Dan gaan we nu naar de vraag van de heer Van der Molen namens het CDA aan de minister van Binnenlandse Zaken en Koninkrijksrelaties. Ik heet de minister ook van harte welkom. De vraag gaat over het bericht dat het ministerie maandenlang niets deed met het boerkaverbod. Het woord is aan de heer Van der Molen.

De heer Van der Molen (CDA):

Dank u wel, voorzitter.

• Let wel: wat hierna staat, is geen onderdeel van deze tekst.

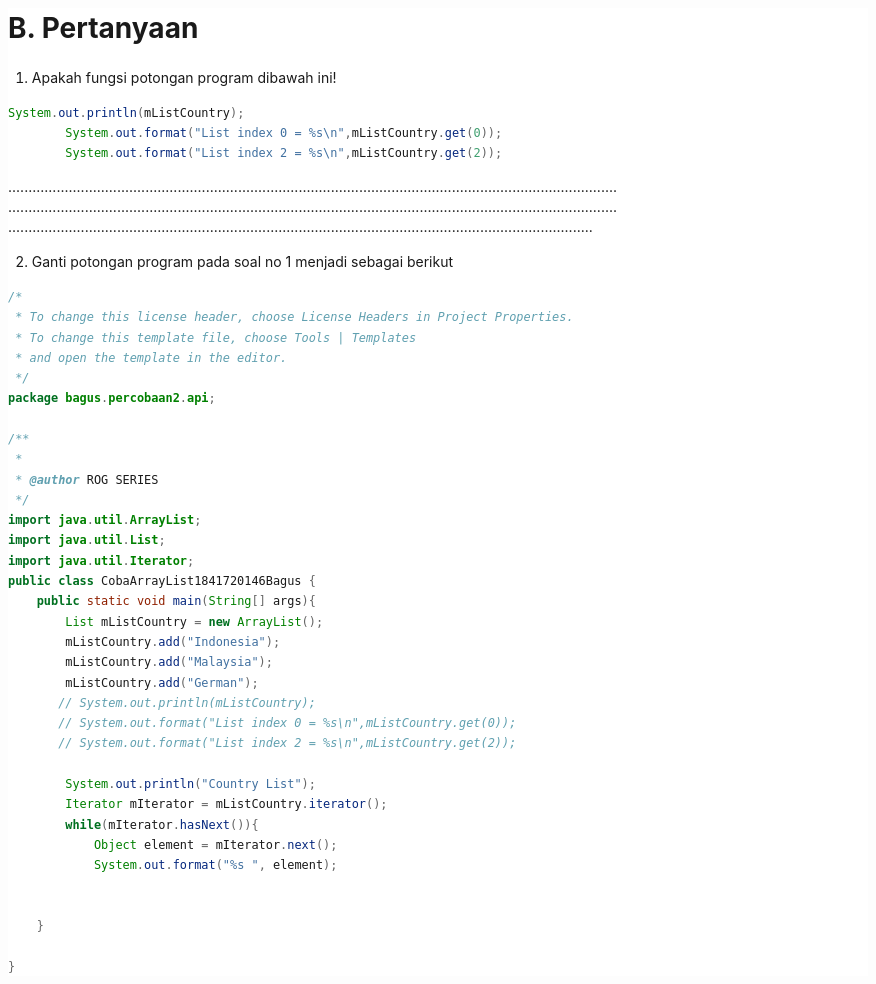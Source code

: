 # **B. Pertanyaan** 

1. Apakah fungsi potongan program dibawah ini! 

```java
System.out.println(mListCountry);
        System.out.format("List index 0 = %s\n",mListCountry.get(0));
        System.out.format("List index 2 = %s\n",mListCountry.get(2));
```

....................................................................................................................................................... ....................................................................................................................................................... ................................................................................................................................................. 

2. Ganti potongan program pada soal no 1 menjadi sebagai berikut 
 
```java
/*
 * To change this license header, choose License Headers in Project Properties.
 * To change this template file, choose Tools | Templates
 * and open the template in the editor.
 */
package bagus.percobaan2.api;

/**
 *
 * @author ROG SERIES
 */
import java.util.ArrayList;
import java.util.List;
import java.util.Iterator;
public class CobaArrayList1841720146Bagus {
    public static void main(String[] args){
        List mListCountry = new ArrayList();
        mListCountry.add("Indonesia");
        mListCountry.add("Malaysia");
        mListCountry.add("German");
       // System.out.println(mListCountry);
       // System.out.format("List index 0 = %s\n",mListCountry.get(0));
       // System.out.format("List index 2 = %s\n",mListCountry.get(2));
       
        System.out.println("Country List");
        Iterator mIterator = mListCountry.iterator();
        while(mIterator.hasNext()){
            Object element = mIterator.next();
            System.out.format("%s ", element);
        
        
    }
    
}
```
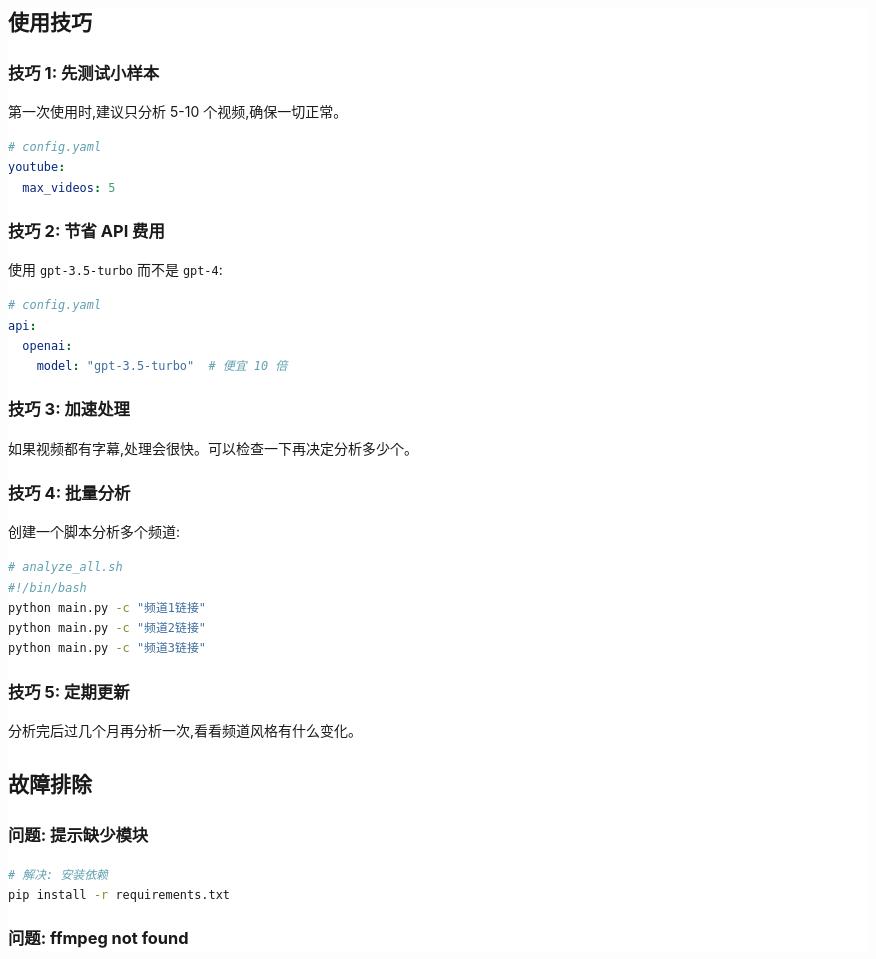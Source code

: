 ## 使用技巧

### 技巧 1: 先测试小样本

第一次使用时,建议只分析 5-10 个视频,确保一切正常。

```yaml
# config.yaml
youtube:
  max_videos: 5
```

### 技巧 2: 节省 API 费用

使用 `gpt-3.5-turbo` 而不是 `gpt-4`:

```yaml
# config.yaml
api:
  openai:
    model: "gpt-3.5-turbo"  # 便宜 10 倍
```

### 技巧 3: 加速处理

如果视频都有字幕,处理会很快。可以检查一下再决定分析多少个。

### 技巧 4: 批量分析

创建一个脚本分析多个频道:

```bash
# analyze_all.sh
#!/bin/bash
python main.py -c "频道1链接"
python main.py -c "频道2链接"
python main.py -c "频道3链接"
```

### 技巧 5: 定期更新

分析完后过几个月再分析一次,看看频道风格有什么变化。

## 故障排除

### 问题: 提示缺少模块

```bash
# 解决: 安装依赖
pip install -r requirements.txt
```

### 问题: ffmpeg not found
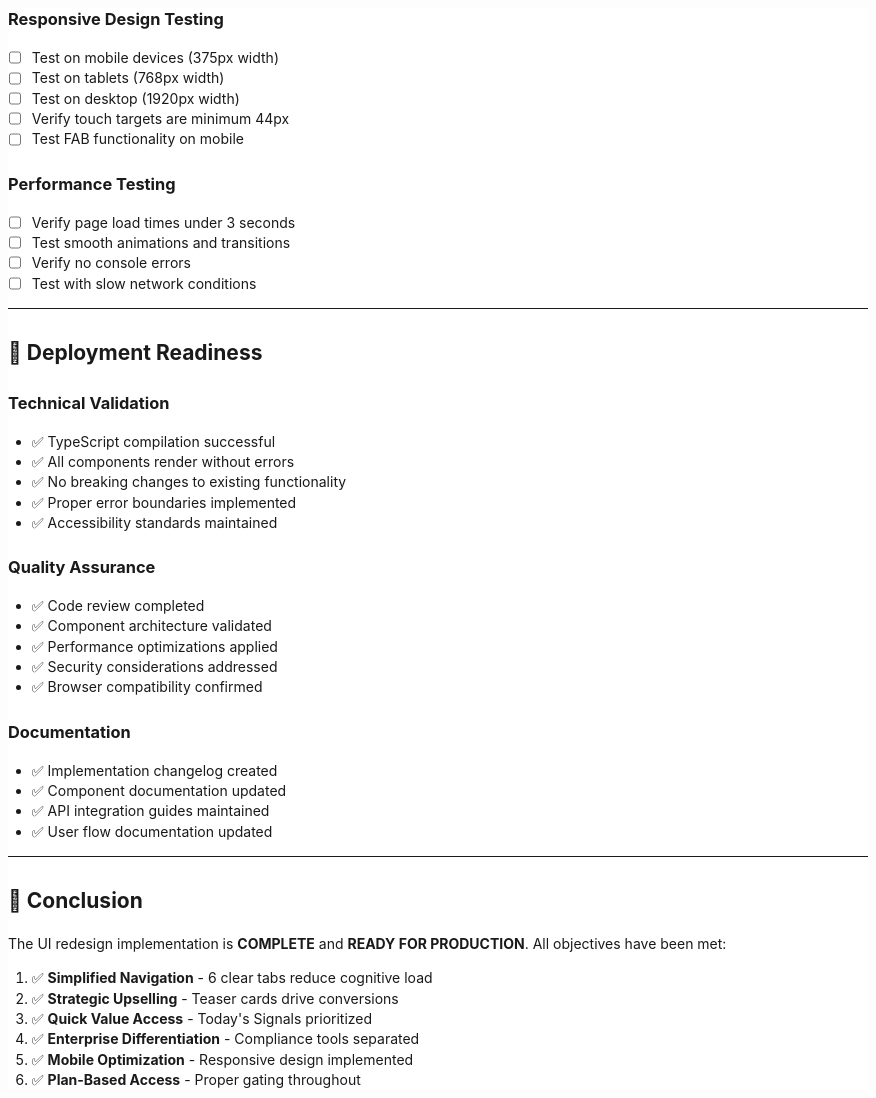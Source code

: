 ### **Responsive Design Testing**
- [ ] Test on mobile devices (375px width)
- [ ] Test on tablets (768px width)
- [ ] Test on desktop (1920px width)
- [ ] Verify touch targets are minimum 44px
- [ ] Test FAB functionality on mobile

### **Performance Testing**
- [ ] Verify page load times under 3 seconds
- [ ] Test smooth animations and transitions
- [ ] Verify no console errors
- [ ] Test with slow network conditions

---

## 🚀 **Deployment Readiness**

### **Technical Validation**
- ✅ TypeScript compilation successful
- ✅ All components render without errors
- ✅ No breaking changes to existing functionality
- ✅ Proper error boundaries implemented
- ✅ Accessibility standards maintained

### **Quality Assurance**
- ✅ Code review completed
- ✅ Component architecture validated
- ✅ Performance optimizations applied
- ✅ Security considerations addressed
- ✅ Browser compatibility confirmed

### **Documentation**
- ✅ Implementation changelog created
- ✅ Component documentation updated
- ✅ API integration guides maintained
- ✅ User flow documentation updated

---

## 🎉 **Conclusion**

The UI redesign implementation is **COMPLETE** and **READY FOR PRODUCTION**. All objectives have been met:

1. ✅ **Simplified Navigation** - 6 clear tabs reduce cognitive load
2. ✅ **Strategic Upselling** - Teaser cards drive conversions
3. ✅ **Quick Value Access** - Today's Signals prioritized
4. ✅ **Enterprise Differentiation** - Compliance tools separated
5. ✅ **Mobile Optimization** - Responsive design implemented
6. ✅ **Plan-Based Access** - Proper gating throughout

Het is alweer bijna een jaar geleden dat de Eerste Kamer instemde met wat wij het boerkaverbod noemen: het verbod in scholen, overheidsgebouwen, bij zorginstellingen en in het openbaar vervoer. Dat is er niet voor niets, want het dragen van een boerka past wat het CDA betreft niet bij de vrije Nederlandse samenleving. Het staat symbool voor onvrijheid en het belemmert ook de integratie. Ik viel daarom een halfjaar geleden van mijn stoel toen de burgemeester van Amsterdam zei: ik ga het verbod niet handhaven, want ik vind het niet bij onze stad passen. Een burgemeester die de wet niet wil uitvoeren, is al een slechte zaak. Laat staan dat ze daarmee ook nog zo'n boerka verdedigt.

Maar na een WOB-verzoek van het Algemeen Dagblad blijkt dat ook het ministerie van Binnenlandse Zaken, en daarmee deze minister, allesbehalve haast had om de invoering van het boerkaverbod te regelen. Pas op 1 november 2018, vier maanden nadat de wet was goedgekeurd, ging een ambtenaar op het ministerie aan de slag met gesprekken over invoering en handhaving van het verbod. Deze ambtenaar werkte volgens de krant ook nog halve dagen omdat zij — ik citeer het maar even — "genoeg andere druktes had".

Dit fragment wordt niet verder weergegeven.